Your goal: Copy the data that follows exactly. Include no pictures.

The records START

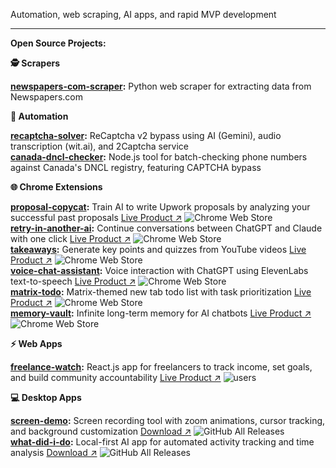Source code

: Automation, web scraping, AI apps, and rapid MVP development

---

**Open Source Projects:**

**🕵️ Scrapers**

**[newspapers-com-scraper](https://github.com/njraladdin/newspapers-com-scraper):** Python web scraper for extracting data from Newspapers.com   

**🤖 Automation**

**[recaptcha-solver](https://github.com/njraladdin/recaptcha-solver):** ReCaptcha v2 bypass using AI (Gemini), audio transcription (wit.ai), and 2Captcha service  
**[canada-dncl-checker](https://github.com/njraladdin/canada-dncl-telephone-checker):** Node.js tool for batch-checking phone numbers against Canada's DNCL registry, featuring CAPTCHA bypass  

**🌐 Chrome Extensions**

**[proposal-copycat](https://github.com/njraladdin/proposal-copycat):** Train AI to write Upwork proposals by analyzing your successful past proposals [Live Product ↗](https://chromewebstore.google.com/detail/retry-in-another-ai-trans/pemhdndkgoaeeojnaenhjofkaafbdemh)  ![Chrome Web Store](https://img.shields.io/chrome-web-store/users/pemhdndkgoaeeojnaenhjofkaafbdemh)  
**[retry-in-another-ai](https://github.com/njraladdin/retry-in-another-ai):** Continue conversations between ChatGPT and Claude with one click [Live Product ↗](https://chromewebstore.google.com/detail/retry-in-another-ai-trans/kbagmbnacemgilnkkejfblmlkcmjkpbo)  ![Chrome Web Store](https://img.shields.io/chrome-web-store/users/kbagmbnacemgilnkkejfblmlkcmjkpbo)  
**[takeaways](https://github.com/njraladdin/takeaways):** Generate key points and quizzes from YouTube videos [Live Product ↗](https://chromewebstore.google.com/detail/takeaways-ai-notes-quiz-f/imnnkhbimlhonjnobebpblgbjahefgpk)  ![Chrome Web Store](https://img.shields.io/chrome-web-store/users/imnnkhbimlhonjnobebpblgbjahefgpk)  
**[voice-chat-assistant](https://github.com/njraladdin/chatbot-voice-chat-assistant):** Voice interaction with ChatGPT using ElevenLabs text-to-speech [Live Product ↗](https://chromewebstore.google.com/detail/voice-chat-assistant-add/coddgcibphhjbmgpehblilakfkcppjee)  ![Chrome Web Store](https://img.shields.io/chrome-web-store/users/coddgcibphhjbmgpehblilakfkcppjee)  
**[matrix-todo](https://github.com/njraladdin/matrix-todo-extension):**  Matrix-themed new tab todo list with task prioritization  [Live Product ↗](https://chromewebstore.google.com/detail/matrix-todo-tab/mokhhigclgkaickldddfaogioneidafp)  ![Chrome Web Store](https://img.shields.io/chrome-web-store/users/mokhhigclgkaickldddfaogioneidafp)  
**[memory-vault](https://github.com/njraladdin/memory-vault):** Infinite long-term memory for AI chatbots [Live Product ↗](https://chromewebstore.google.com/detail/memory-vault-infinite-lon/bdmhcmmcjkgnecahmeahfbjjelkbliea) ![Chrome Web Store](https://img.shields.io/chrome-web-store/users/bdmhcmmcjkgnecahmeahfbjjelkbliea)  

**⚡ Web Apps**

**[freelance-watch](https://github.com/njraladdin/freelance-watch):** React.js app for freelancers to track income, set goals, and build community accountability [Live Product ↗](https://freelancewatch.web.app/)  ![users](https://img.shields.io/endpoint?url=https://progress-tracker-e27a5-default-rtdb.europe-west1.firebasedatabase.app/public/badge.json)  

**💻 Desktop Apps**

**[screen-demo](https://github.com/njraladdin/screen-demo):** Screen recording tool with zoom animations, cursor tracking, and background customization [Download ↗](https://github.com/njraladdin/screen-demo/releases) ![GitHub All Releases](https://img.shields.io/github/downloads/njraladdin/screen-demo/total)  
**[what-did-i-do](https://github.com/njraladdin/what-did-i-do):** Local-first AI app for automated activity tracking and time analysis [Download ↗](https://github.com/njraladdin/what-did-i-do/releases) ![GitHub All Releases](https://img.shields.io/github/downloads/njraladdin/what-did-i-do/total)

The records END

Result:
Source code

: Automation, web scraping, AI apps, and rapid MVP development

---

**Open Source Projects:**

**🕵️ Scrapers**

**[newspapers-com-scraper](https://github.com/njraladdin/newspapers-com-scraper):** Python web scraper for extracting data from Newspapers.com   

**🤖 Automation**

**[recaptcha-solver](https://github.com/njraladdin/recaptcha-solver):** ReCaptcha v2 bypass using AI (Gemini), audio transcription (wit.ai), and 2Captcha service  
**[canada-dncl-checker](https://github.com/njraladdin/canada-dncl-telephone-checker):** Node.js tool for batch-checking phone numbers against Canada's DNCL registry, featuring CAPTCHA bypass  

**🌐 Chrome Extensions**

**[proposal-copycat](https://github.com/njraladdin/proposal-copycat):** Train AI to write Upwork proposals by analyzing your successful past proposals [Live Product ↗](https://chromewebstore.google.com/detail/retry-in-another-ai-trans/pemhdndkgoaeeojnaenhjofkaafbdemh)  ![Chrome Web Store](https://img.shields.io/chrome-web-store/users/pemhdndkgoaeeojnaenhjofkaafbdemh)  
**[retry-in-another-ai](https://github.com/njraladdin/retry-in-another-ai):** Continue conversations between ChatGPT and Claude with one click [Live Product ↗](https://chromewebstore.google.com/detail/retry-in-another-ai-trans/kbagmbnacemgilnkkejfblmlkcmjkpbo)  ![Chrome Web Store](https://img.shields.io/chrome-web-store/users/kbagmbnacemgilnkkejfblmlkcmjkpbo)  
**[takeaways](https://github.com/njraladdin/takeaways):** Generate key points and quizzes from YouTube videos [Live Product ↗](https://chromewebstore.google.com/detail/takeaways-ai-notes-quiz-f/imnnkhbimlhonjnobebpblgbjahefgpk)  ![Chrome Web Store](https://img.shields.io/chrome-web-store/users/imnnkhbimlhonjnobebpblgbjahefgpk)  
**[voice-chat-assistant](https://github.com/njraladdin/chatbot-voice-chat-assistant):** Voice interaction with ChatGPT using ElevenLabs text-to-speech [Live Product ↗](https://chromewebstore.google.com/detail/voice-chat-assistant-add/coddgcibphhjbmgpehblilakfkcppjee)  ![Chrome Web Store](https://img.shields.io/chrome-web-store/users/coddgcibphhjbmgpehblilakfkcppjee)  
**[matrix-todo](https://github.com/njraladdin/matrix-todo-extension):**  Matrix-themed new tab todo list with task prioritization  [Live Product ↗](https://chromewebstore.google.com/detail/matrix-todo-tab/mokhhigclgkaickldddfaogioneidafp)  ![Chrome Web Store](https://img.shields.io/chrome-web-store/users/mokhhigclgkaickldddfaogioneidafp)  
**[memory-vault](https://github.com/njraladdin/memory-vault):** Infinite long-term memory for AI chatbots [Live Product ↗](https://chromewebstore.google.com/detail/memory-vault-infinite-lon/bdmhcmmcjkgnecahmeahfbjjelkbliea) ![Chrome Web Store](https://img.shields.io/chrome-web-store/users/bdmhcmmcjkgnecahmeahfbjjelkbliea)  

**⚡ Web Apps**

**[freelance-watch](https://github.com/njraladdin/freelance-watch):** React.js app for freelancers to track income, set goals, and build community accountability [Live Product ↗](https://freelancewatch.web.app/)  ![users](https://img.shields.io/endpoint?url=https://progress-tracker-e27a5-default-rtdb.europe-west1.firebasedatabase.app/public/badge.json)  

**💻 Desktop Apps**

**[screen-demo](https://github.com/njraladdin/screen-demo):** Screen recording tool with zoom animations, cursor tracking, and background customization [Download ↗](https://github.com/njraladdin/screen-demo/releases) ![GitHub All Releases](https://img.shields.io/github/downloads/njraladdin/screen-demo/total)  
**[what-did-i-do](https://github.com/njraladdin/what-did-i-do):** Local-first AI app for automated activity tracking and time analysis [Download ↗](https://github.com/njraladdin/what-did-i-do/releases) ![GitHub All Releases](https://img.shields.io/github/downloads/njraladdin/what-did-i-do/total)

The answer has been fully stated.